MA-NA-VA-REH – Amour, perte et pré-nupitaux en … (2012 – 2014) de Anurendra Jegadeva
L’analogie centrale relie deux formes de mariage: la première, les mariages entre les parents de l’artiste et, sur le plan symbolique, les manœuvres politiques et les compromis qui ont donné naissance à la Malaisie en tant que nation indépendante.

Mon Boulet (2011) de Svay Sareth
En 2011, l’artiste Svay Sareth a parcouru plus de six journées complètes de son domicile à Siem Reap pour se rendre à Phnom Penh. Il a traîné derrière lui une sphère de métal pesant 80 kg alors qu’il marchait. Le voyage qu’il a entrepris peut être perçu comme une tentative de surmonter un passé douloureux et un puissant témoignage muet des horreurs de la guerre et de ses effets sur la vie de tant de personnes prises entre deux feux.

Assis (2004) de Kamin Lertchaiprasert
L’œuvre comprend 366 figurines sculptées, chacune assise dans une posture méditative, leur nombre faisant référence au nombre total de jours dans une année (bissextile). Cette répétition méditative encourage une certaine immobilité et la recherche de soi, donnant ainsi lieu à la conscience de soi et à la paix lorsque l’on se réconcilie avec le monde.

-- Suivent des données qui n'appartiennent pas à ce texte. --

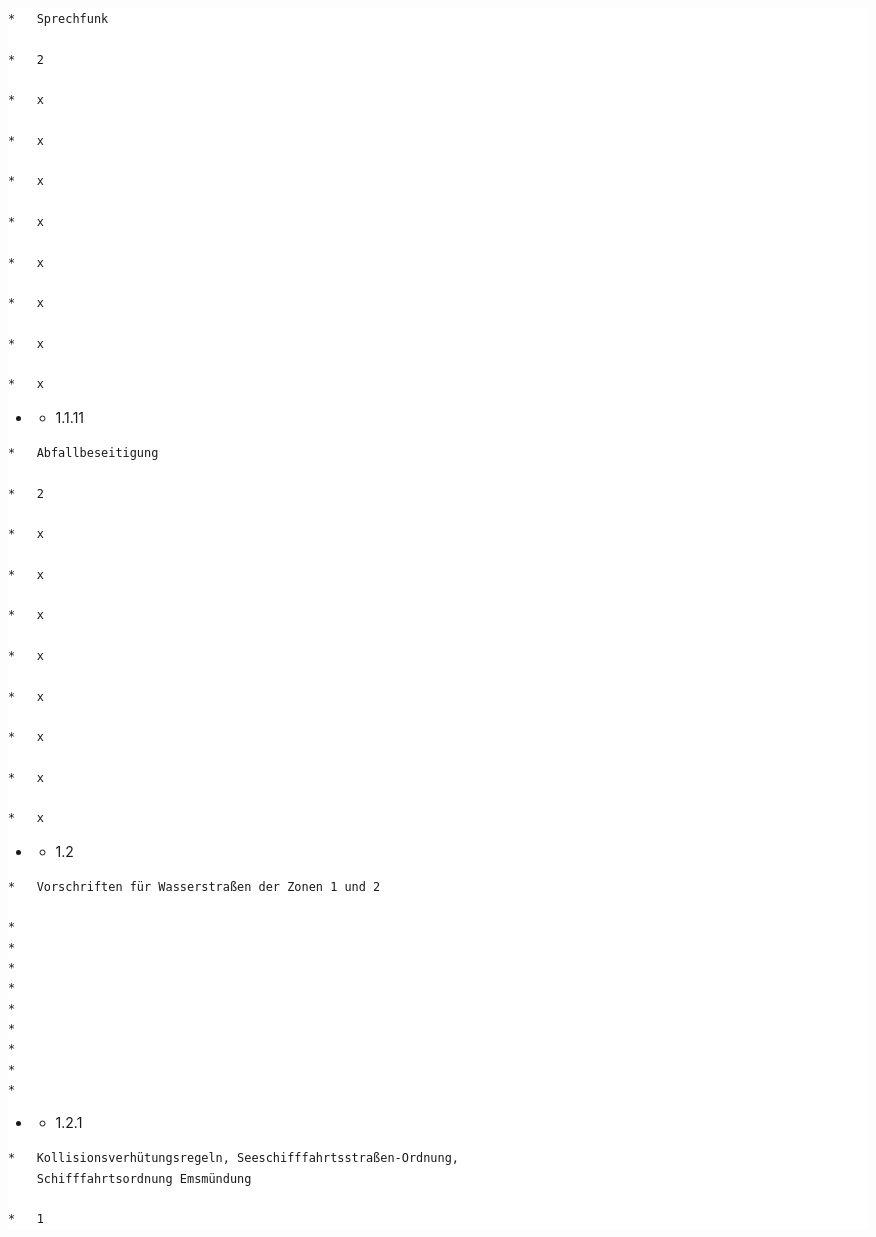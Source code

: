     *   Sprechfunk

    *   2

    *   x

    *   x

    *   x

    *   x

    *   x

    *   x

    *   x

    *   x


*    *   1.1.11

    *   Abfallbeseitigung

    *   2

    *   x

    *   x

    *   x

    *   x

    *   x

    *   x

    *   x

    *   x


*    *   1.2

    *   Vorschriften für Wasserstraßen der Zonen 1 und 2

    *
    *
    *
    *
    *
    *
    *
    *
    *

*    *   1.2.1

    *   Kollisionsverhütungsregeln, Seeschifffahrtsstraßen-Ordnung,
        Schifffahrtsordnung Emsmündung

    *   1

Bomba (2011) de Kawayan De Guia
Une installation à grande échelle de bombes miroitantes et miroitantes rappelle le climat du temps présent: excès enivrant et hédonisme – et création – au milieu de violences et de destructions catastrophiques. À la fois envoûtant et menaçant, Bomba est une discothèque qui défie la mort, une fête téméraire pour la fin du monde.

Musée d’art de Singapour
Le Singapore Art Museum (SAM) se concentre sur les pratiques internationales en matière d’art contemporain et se spécialise à Singapour et en Asie du Sud-Est.

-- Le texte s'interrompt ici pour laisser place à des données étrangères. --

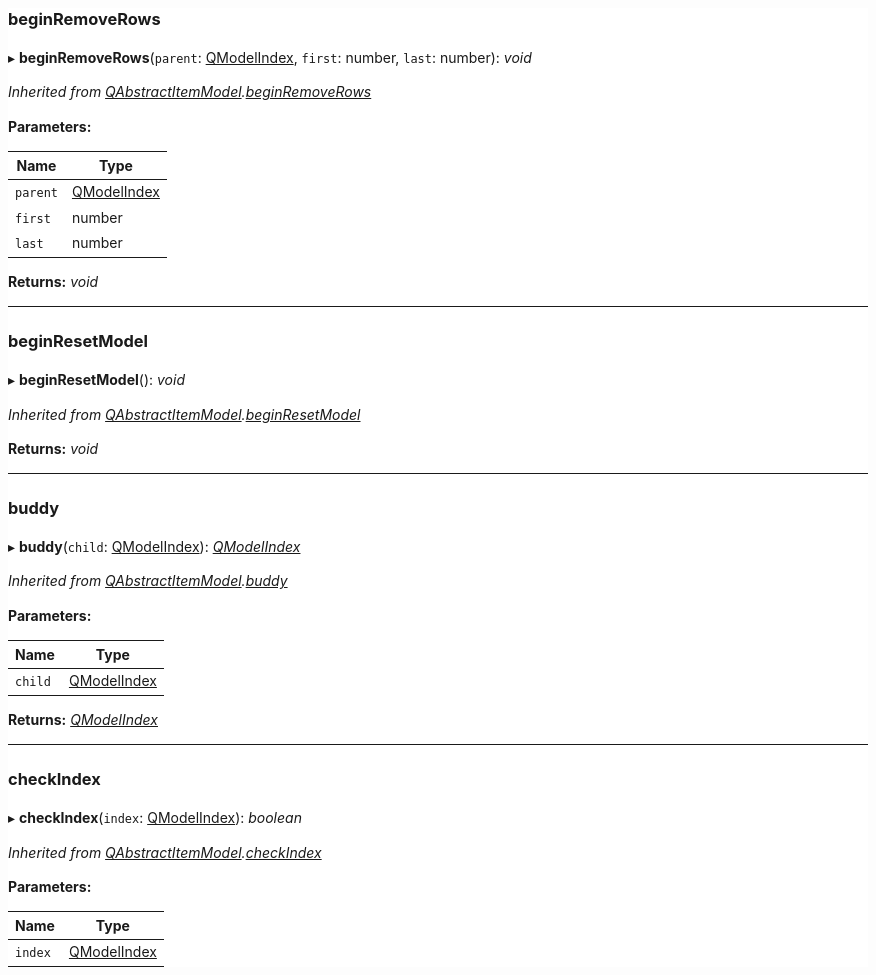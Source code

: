 ###  beginRemoveRows

▸ **beginRemoveRows**(`parent`: [QModelIndex](qmodelindex.md), `first`: number, `last`: number): *void*

*Inherited from [QAbstractItemModel](qabstractitemmodel.md).[beginRemoveRows](qabstractitemmodel.md#beginremoverows)*

**Parameters:**

Name | Type |
------ | ------ |
`parent` | [QModelIndex](qmodelindex.md) |
`first` | number |
`last` | number |

**Returns:** *void*

___

###  beginResetModel

▸ **beginResetModel**(): *void*

*Inherited from [QAbstractItemModel](qabstractitemmodel.md).[beginResetModel](qabstractitemmodel.md#beginresetmodel)*

**Returns:** *void*

___

###  buddy

▸ **buddy**(`child`: [QModelIndex](qmodelindex.md)): *[QModelIndex](qmodelindex.md)*

*Inherited from [QAbstractItemModel](qabstractitemmodel.md).[buddy](qabstractitemmodel.md#buddy)*

**Parameters:**

Name | Type |
------ | ------ |
`child` | [QModelIndex](qmodelindex.md) |

**Returns:** *[QModelIndex](qmodelindex.md)*

___

###  checkIndex

▸ **checkIndex**(`index`: [QModelIndex](qmodelindex.md)): *boolean*

*Inherited from [QAbstractItemModel](qabstractitemmodel.md).[checkIndex](qabstractitemmodel.md#checkindex)*

**Parameters:**

Name | Type |
------ | ------ |
`index` | [QModelIndex](qmodelindex.md) |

Installé dans une école de mission restaurée du XIXe siècle, le Singapore Art Museum a ouvert ses portes en 1996 en tant que premier musée d’art à Singapour. Également connu sous le nom de SAM, le musée est maintenant un musée d’art contemporain.

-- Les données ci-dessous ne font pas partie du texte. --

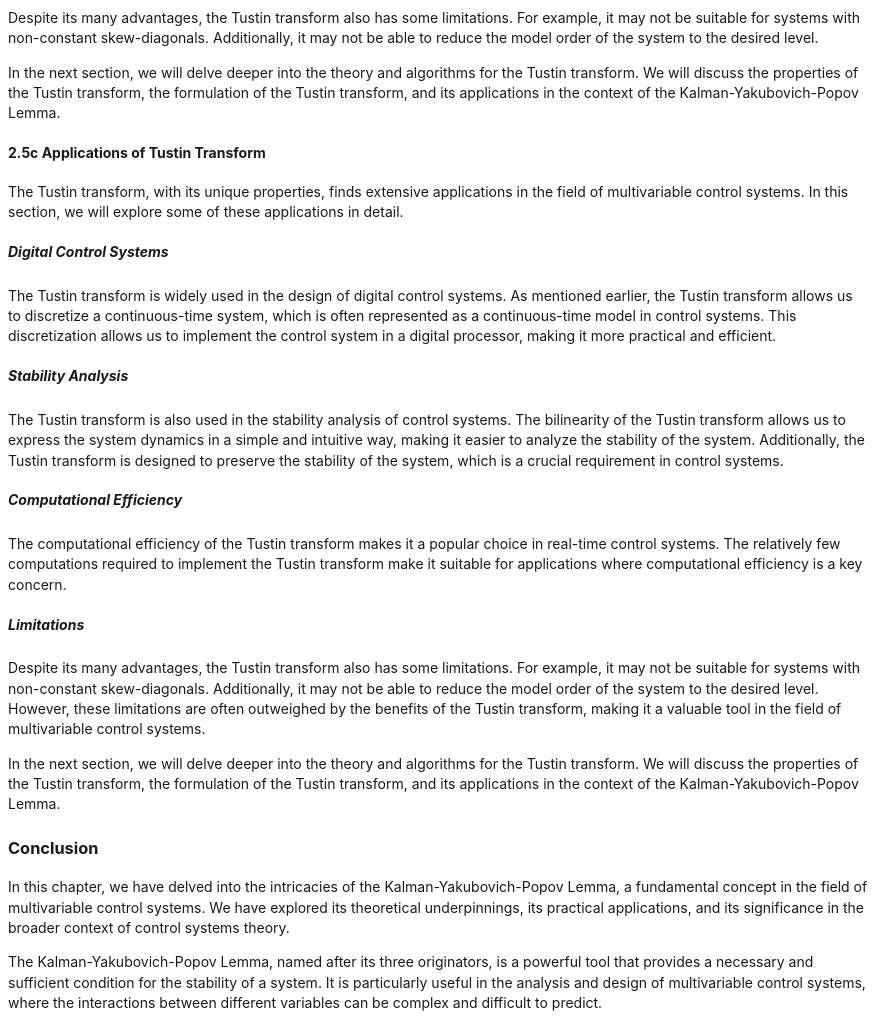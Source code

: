 Despite its many advantages, the Tustin transform also has some limitations. For example, it may not be suitable for systems with non-constant skew-diagonals. Additionally, it may not be able to reduce the model order of the system to the desired level.

In the next section, we will delve deeper into the theory and algorithms for the Tustin transform. We will discuss the properties of the Tustin transform, the formulation of the Tustin transform, and its applications in the context of the Kalman-Yakubovich-Popov Lemma.

#### 2.5c Applications of Tustin Transform

The Tustin transform, with its unique properties, finds extensive applications in the field of multivariable control systems. In this section, we will explore some of these applications in detail.

##### Digital Control Systems

The Tustin transform is widely used in the design of digital control systems. As mentioned earlier, the Tustin transform allows us to discretize a continuous-time system, which is often represented as a continuous-time model in control systems. This discretization allows us to implement the control system in a digital processor, making it more practical and efficient.

##### Stability Analysis

The Tustin transform is also used in the stability analysis of control systems. The bilinearity of the Tustin transform allows us to express the system dynamics in a simple and intuitive way, making it easier to analyze the stability of the system. Additionally, the Tustin transform is designed to preserve the stability of the system, which is a crucial requirement in control systems.

##### Computational Efficiency

The computational efficiency of the Tustin transform makes it a popular choice in real-time control systems. The relatively few computations required to implement the Tustin transform make it suitable for applications where computational efficiency is a key concern.

##### Limitations

Despite its many advantages, the Tustin transform also has some limitations. For example, it may not be suitable for systems with non-constant skew-diagonals. Additionally, it may not be able to reduce the model order of the system to the desired level. However, these limitations are often outweighed by the benefits of the Tustin transform, making it a valuable tool in the field of multivariable control systems.

In the next section, we will delve deeper into the theory and algorithms for the Tustin transform. We will discuss the properties of the Tustin transform, the formulation of the Tustin transform, and its applications in the context of the Kalman-Yakubovich-Popov Lemma.

### Conclusion

In this chapter, we have delved into the intricacies of the Kalman-Yakubovich-Popov Lemma, a fundamental concept in the field of multivariable control systems. We have explored its theoretical underpinnings, its practical applications, and its significance in the broader context of control systems theory.

The Kalman-Yakubovich-Popov Lemma, named after its three originators, is a powerful tool that provides a necessary and sufficient condition for the stability of a system. It is particularly useful in the analysis and design of multivariable control systems, where the interactions between different variables can be complex and difficult to predict.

SAM a construit l’une des plus importantes collections publiques d’œuvres d’art contemporain de l’Asie du Sud-Est, avec une composante croissante de l’art contemporain international. SAM puise dans sa collection et collabore avec des musées internationaux d’art contemporain pour organiser et présenter des expositions d’art contemporain. L’art contemporain de la région bénéficie également d’une exposition internationale grâce au programme d’exposition itinérante et aux prêts de collection de SAM.